18th June 2017
Strava came up in conversation today. Over a very well-deserved breakfast. (Which, incidentally, was delicious).
Following my epiphany about training, the one about perfection, I embraced the inner turtle, which meant I trained today! It’s like a miracle.
So, there we were, sitting around in a caff in Nundah, having cycled, swum, cycled, run. In a turtle fashion. (At least in my case)…
And we got onto the topic of Strava.
And as we sat round discussing training over breakfast with Ian, a recent convert to the Garmin cult, I realised there was an obvious appetite for this type of information.
And clearly, with my technical savvy, I realised I could fill a gap by explaining Strava, for the uninitiated.
So here’s the thing. Once you have a Garmin, you have to get on Strava, or your training basically no longer counts for anything. BECAUSE that is what Strava does. It validates your training. There is a saying: if it ain’t on Strava, it never happened. And it’s more than a tag line. It’s fact.
Just don’t ask me about attaching Garmin to Strava. It’s not that it’s hard – even I managed to do it, and now everything recorded on my Garmin is also in Strava – I just can’t quite remember what I did. That’s the tech part of this blog. #yourewelcome
The other thing about Strava is that it was invented in Sweden. And whilst I haven’t consulted Google Translate, I’m 99.5%^ certain that the English translation of Strava is “stalker”.
Because Strava is actually about stalking. In a good way, you understand.
You stalk performance. Of other athletes that you know. Not actually to track them to their house, or anything sinister and creepy.
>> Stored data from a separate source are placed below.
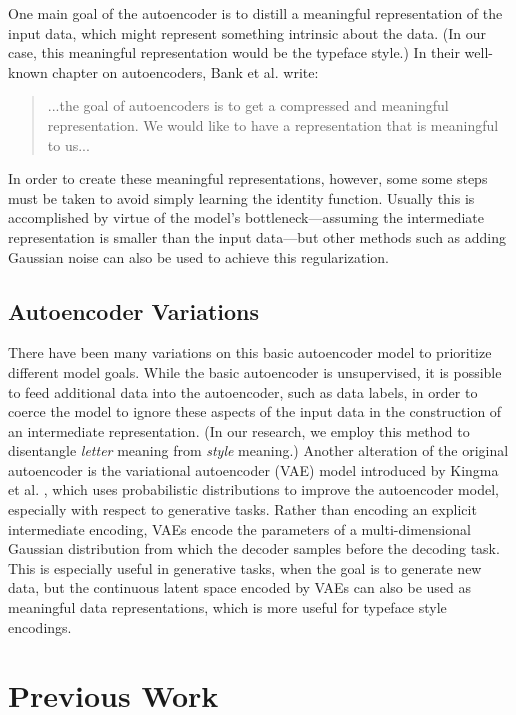 \noindent One main goal of the autoencoder is to distill a meaningful representation of the input data, which might represent something intrinsic about the data. (In our case, this meaningful representation would be the typeface style.) In their well-known chapter on autoencoders, Bank et al. write:

\begin{quote}
    ...the goal of autoencoders is to get a compressed and meaningful
    representation. We would like to have a representation that is meaningful to us... \cite{bank2021autoencoders}
\end{quote}

\noindent In order to create these meaningful representations, however, some some steps must be taken to avoid simply learning the identity function. Usually this is accomplished by virtue of the model's bottleneck—assuming the intermediate representation is smaller than the input data—but other methods such as adding Gaussian noise can also be used to achieve this regularization.

\subsection{Autoencoder Variations}

There have been many variations on this basic autoencoder model to prioritize different model goals. While the basic autoencoder is unsupervised, it is possible to feed additional data into the autoencoder, such as data labels, in order to coerce the model to ignore these aspects of the input data in the construction of an intermediate representation. (In our research, we employ this method to disentangle \textit{letter} meaning from \textit{style} meaning.) Another alteration of the original autoencoder is the variational autoencoder (VAE) model introduced by Kingma et al. \cite{kingma2013}, which uses probabilistic distributions to improve the autoencoder model, especially with respect to generative tasks. Rather than encoding an explicit intermediate encoding, VAEs encode the parameters of a multi-dimensional Gaussian distribution from which the decoder samples before the decoding task. This is especially useful in generative tasks, when the goal is to generate new data, but the continuous latent space encoded by VAEs can also be used as meaningful data representations, which is more useful for typeface style encodings.

\section{Previous Work}

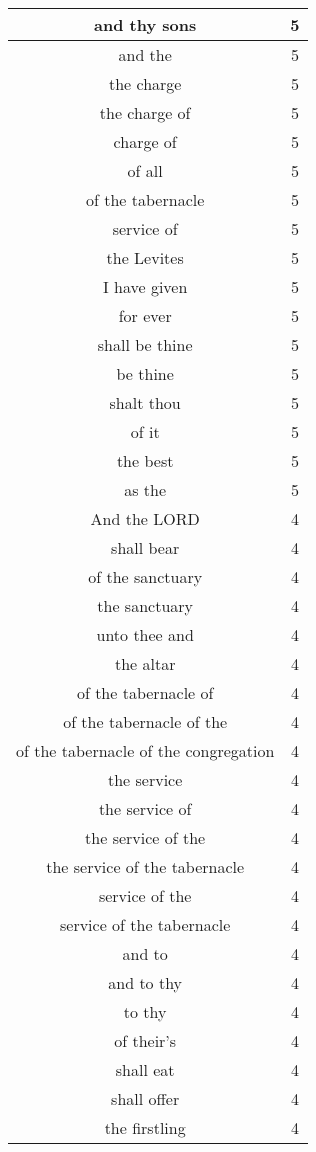 \begin{center}
\begin{longtable}{|c|c|}
and thy sons & 5\\ \hline 
and the & 5\\ \hline 
the charge & 5\\ \hline 
the charge of & 5\\ \hline 
charge of & 5\\ \hline 
of all & 5\\ \hline 
of the tabernacle & 5\\ \hline 
service of & 5\\ \hline 
the Levites & 5\\ \hline 
I have given & 5\\ \hline 
for ever & 5\\ \hline 
shall be thine & 5\\ \hline 
be thine & 5\\ \hline 
shalt thou & 5\\ \hline 
of it & 5\\ \hline 
the best & 5\\ \hline 
as the & 5\\ \hline 
And the LORD & 4\\ \hline 
shall bear & 4\\ \hline 
of the sanctuary & 4\\ \hline 
the sanctuary & 4\\ \hline 
unto thee and & 4\\ \hline 
the altar & 4\\ \hline 
of the tabernacle of & 4\\ \hline 
of the tabernacle of the & 4\\ \hline 
of the tabernacle of the congregation & 4\\ \hline 
the service & 4\\ \hline 
the service of & 4\\ \hline 
the service of the & 4\\ \hline 
the service of the tabernacle & 4\\ \hline 
service of the & 4\\ \hline 
service of the tabernacle & 4\\ \hline 
and to & 4\\ \hline 
and to thy & 4\\ \hline 
to thy & 4\\ \hline 
of their's & 4\\ \hline 
shall eat & 4\\ \hline 
shall offer & 4\\ \hline 
the firstling & 4\\ \hline 

\end{longtable}
\end{center}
There’s no camping involved with Strava. It’s for athletes. There’s no time for that kind of weird behaviour because you have to get kudos and work your way up the leaderboard. (We’ll get on to that). So, you can’t waste time hanging around outside someone’s dwelling. Or being static. You have to get that next block of activity on the charts…
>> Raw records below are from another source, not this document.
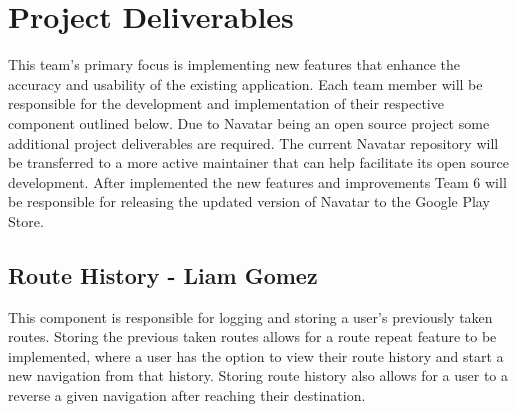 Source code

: \documentclass{scrreprt}
\begin{document}
\chapter{Project Deliverables}
This team’s primary focus is implementing new features that enhance the accuracy and usability of the existing application. Each team member will be responsible for the development and implementation of their respective component outlined below. Due to Navatar being an open source project some additional project deliverables are required. The current Navatar repository will be transferred to a more active maintainer that can help facilitate its open source development. After implemented the new features and improvements Team 6 will be responsible for releasing the updated version of Navatar to the Google Play Store.


\section{Route History - Liam Gomez}
This component is responsible for logging and storing a user’s previously taken routes. Storing the previous taken routes allows for a route repeat feature to be implemented, where a user has the option to view their route history and start a new navigation from that history. Storing route history also allows for a user to a reverse a given navigation after reaching their destination.
\end{document}
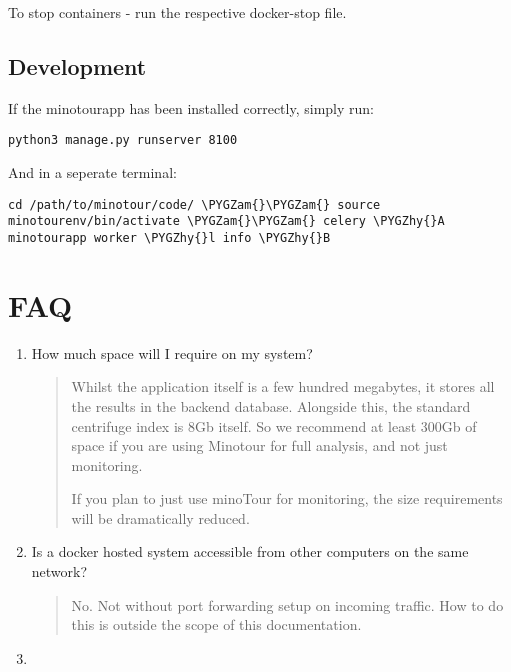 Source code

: \documentclass[letterpaper,10pt,english]{sphinxmanual}
\def\PYGZam{\char`\&}
\def\PYGZhy{\char`\-}
\begin{document}
To stop containers - run the respective docker-stop file.


\section{Development}
\label{quickstart:development}
If the minotourapp has been installed correctly, simply run:

\begin{Verbatim}[commandchars=\\\{\}]
python3 manage.py runserver 8100
\end{Verbatim}

And in a seperate terminal:

\begin{Verbatim}[commandchars=\\\{\}]
cd /path/to/minotour/code/ \PYGZam{}\PYGZam{} source minotourenv/bin/activate \PYGZam{}\PYGZam{} celery \PYGZhy{}A minotourapp worker \PYGZhy{}l info \PYGZhy{}B
\end{Verbatim}


\chapter{FAQ}
\label{faqs::doc}\label{faqs:faq}\begin{enumerate}
\item {} 
How much space will I require on my system?
\begin{quote}

Whilst the application itself is a few hundred megabytes, it stores all the results in the backend database.
Alongside this, the standard centrifuge index is 8Gb itself. So we recommend at least 300Gb of space if you are using Minotour for full analysis, and not just monitoring.

If you plan to just use minoTour for monitoring, the size requirements will be dramatically reduced.
\end{quote}

\item {} 
Is a docker hosted system accessible from other computers on the same network?
\begin{quote}

No. Not without port forwarding setup on incoming traffic. How to do this is outside the scope of this documentation.
\end{quote}

\item {} 
\end{enumerate}



\renewcommand{\indexname}{Index}
\printindex
\end{document}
On the face of it, Strava is like the Facebook of the athletic world. You “like” activity (a.k.a. giving kudos), “comment” on activity and get inspired by how well those in your social sporting sphere are doing.
There are also leaderboards. Clubs or groups each set up their own, you
grovel request to join, and once you’re in, your weekly activity is totted up to compete for leaderboard domination.
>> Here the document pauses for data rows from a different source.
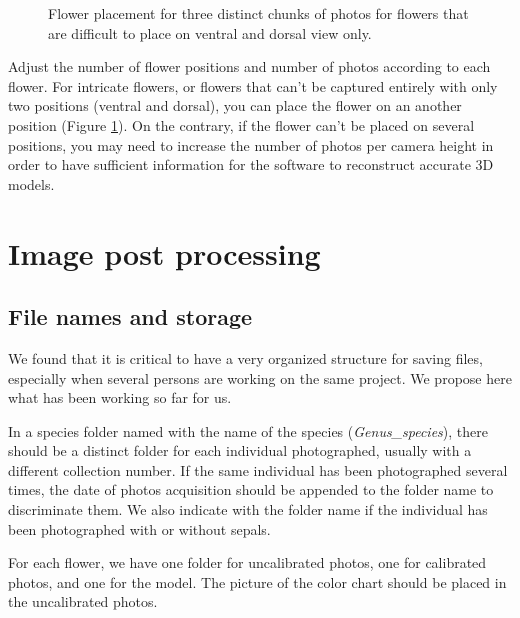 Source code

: \documentclass[10pt,letter,english]{article}
\begin{document}
\begin{figure}[H]
\begin{subfigure}[t]{.33\textwidth}
  \caption{}
  \label{3placement}
\end{subfigure}
\caption{Flower placement for three distinct chunks of photos for flowers that are difficult to place on ventral and dorsal view only.}
\label{flowerplacement}
\end{figure}



\begin{tcolorbox}[width=\linewidth, colback=mygray,title=Suggestion for the Joly Lab,colframe=lightgray] %
Adjust the number of flower positions and number of photos according to each flower. For intricate flowers, or flowers that can't be captured entirely with only two positions (ventral and dorsal), you can place the flower on an another position (Figure \ref{3placement}). On the contrary, if the flower can't be placed on several positions, you may need to increase the number of photos per camera height in order to have sufficient information for the software to reconstruct accurate 3D models.
\end{tcolorbox}






\section{Image post processing}
\subsection{File names and storage}


We found that it is critical to have a very organized structure for saving files, especially when several persons are working on the same project. We propose here what has been working so far for us.

In a species folder named with the name of the species (\textit{Genus\_species}), there should be a distinct folder for each individual photographed, usually with a different collection number. If the same individual has been photographed several times, the date of photos acquisition should be appended to the folder name to discriminate them. We also indicate with the folder name if the individual has been photographed with or without sepals.

For each flower, we have one folder for uncalibrated photos, one for calibrated photos, and one for the model. The picture of the color chart should be placed in the uncalibrated photos.
\end{document}
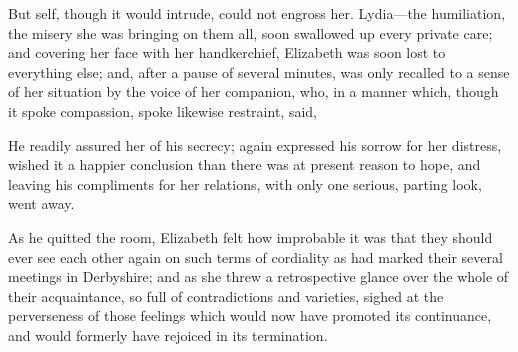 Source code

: But self, though it would intrude, could not engross her. Lydia---the humiliation, the misery she was bringing on them all, soon swallowed up every private care; and covering her face with her handkerchief, Elizabeth was soon lost to everything else; and, after a pause of several minutes, was only recalled to a sense of her situation by the voice of her companion, who, in a manner which, though it spoke compassion, spoke likewise restraint, said, 


He readily assured her of his secrecy; again expressed his sorrow for her distress, wished it a happier conclusion than there was at present reason to hope, and leaving his compliments for her relations, with only one serious, parting look, went away.

As he quitted the room, Elizabeth felt how improbable it was that they should ever see each other again on such terms of cordiality as had marked their several meetings in Derbyshire; and as she threw a retrospective glance over the whole of their acquaintance, so full of contradictions and varieties, sighed at the perverseness of those feelings which would now have promoted its continuance, and would formerly have rejoiced in its termination.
I’m particularly fond of the categories that measure time spent on an activity. This lends itself to those of us partying at the back of the pack. We spend longer going the same distance. Turtles can dominate this category. In theory.
(It is sometimes spoiled by the more gifted long course/ultra athletes that just enjoy the feeling of being awesome, and stay out running, riding and swimming for the sheer joy of it **…)
Over breakfast, we got talking about a certain coach we know, who is a very gifted runner. And some of his Strava entries showed that he’d been running what we’d class as a long run at around 4:30km/h pace for recovery. #WTF
(If I hit that pace for more than 3 seconds, I’m air pumping for the next 10 minutes in absolute glee).
BTW – I don’t know how any of us were aware of this. Because, obviously, we only use Strava for validating our activity. And not for what it’s name implies.
And then we got onto whether elite athletes use Strava to psyche out the competition?
None of us knew.
But that was when I came up with a brilliant business plan.
I am going to acquire a pack of dawgs that like to run and hire them out to elites who are a little weary, but need to get inside the minds of their opposition. The dawgs will have special collars that safely hold the elite’s Garmin, and then I will unleash the running puppy for several kilometres, whilst the elite has a little nap, before handing back their device.
The elite can upload the Garmin data to Strava, write a comment against the awesome speedy trace saying something along the lines of “easy cool down run – 20km @ 2:55km/h” and chuckle evilly knowing the opposition just died a little inside.
My teammates all laughed nervously when I suggested it.
Perhaps this is why I’m not living in the lap of luxury on my earnings as a successful entrepreneur…
Anyhoo, there you have it, the outsider guide to Strava. You probably don’t need to consult any other technical guide ever….
^ This level of certainty might be slightly overstated – I may have had a glass of vino…
**It’s OK – I don’t know what that means either.